::: Material supplied :::

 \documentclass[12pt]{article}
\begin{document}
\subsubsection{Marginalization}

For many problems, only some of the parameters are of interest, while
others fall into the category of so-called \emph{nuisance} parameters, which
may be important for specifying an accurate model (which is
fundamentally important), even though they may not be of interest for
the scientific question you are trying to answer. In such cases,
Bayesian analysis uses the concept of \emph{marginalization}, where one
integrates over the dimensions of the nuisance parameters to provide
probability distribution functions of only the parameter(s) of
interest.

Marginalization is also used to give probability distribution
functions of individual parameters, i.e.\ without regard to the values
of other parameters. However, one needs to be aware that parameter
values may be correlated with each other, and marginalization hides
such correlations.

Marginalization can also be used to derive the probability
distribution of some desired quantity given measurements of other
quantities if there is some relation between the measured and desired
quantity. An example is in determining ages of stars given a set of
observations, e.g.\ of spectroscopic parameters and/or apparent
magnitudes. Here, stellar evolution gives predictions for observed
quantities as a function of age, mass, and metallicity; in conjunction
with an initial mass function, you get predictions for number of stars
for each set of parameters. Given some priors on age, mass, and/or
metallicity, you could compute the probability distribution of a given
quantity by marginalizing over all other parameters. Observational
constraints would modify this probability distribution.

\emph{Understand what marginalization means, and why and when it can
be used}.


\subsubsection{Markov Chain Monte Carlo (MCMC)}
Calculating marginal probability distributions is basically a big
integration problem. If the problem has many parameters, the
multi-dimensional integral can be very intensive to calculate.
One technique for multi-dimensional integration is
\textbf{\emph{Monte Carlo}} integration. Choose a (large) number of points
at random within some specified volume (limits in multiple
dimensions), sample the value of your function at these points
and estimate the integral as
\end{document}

:::

**Required work:**
Copy the stretch of the records above that runs from the line with "integrates over the" through the line with "of other parameters.". Both end lines belong in the copy, and nothing else does.

**Your solution:**
integrates over the dimensions of the nuisance parameters to provide
probability distribution functions of only the parameter(s) of
interest.

Marginalization is also used to give probability distribution
functions of individual parameters, i.e.\ without regard to the values
of other parameters. However, one needs to be aware that parameter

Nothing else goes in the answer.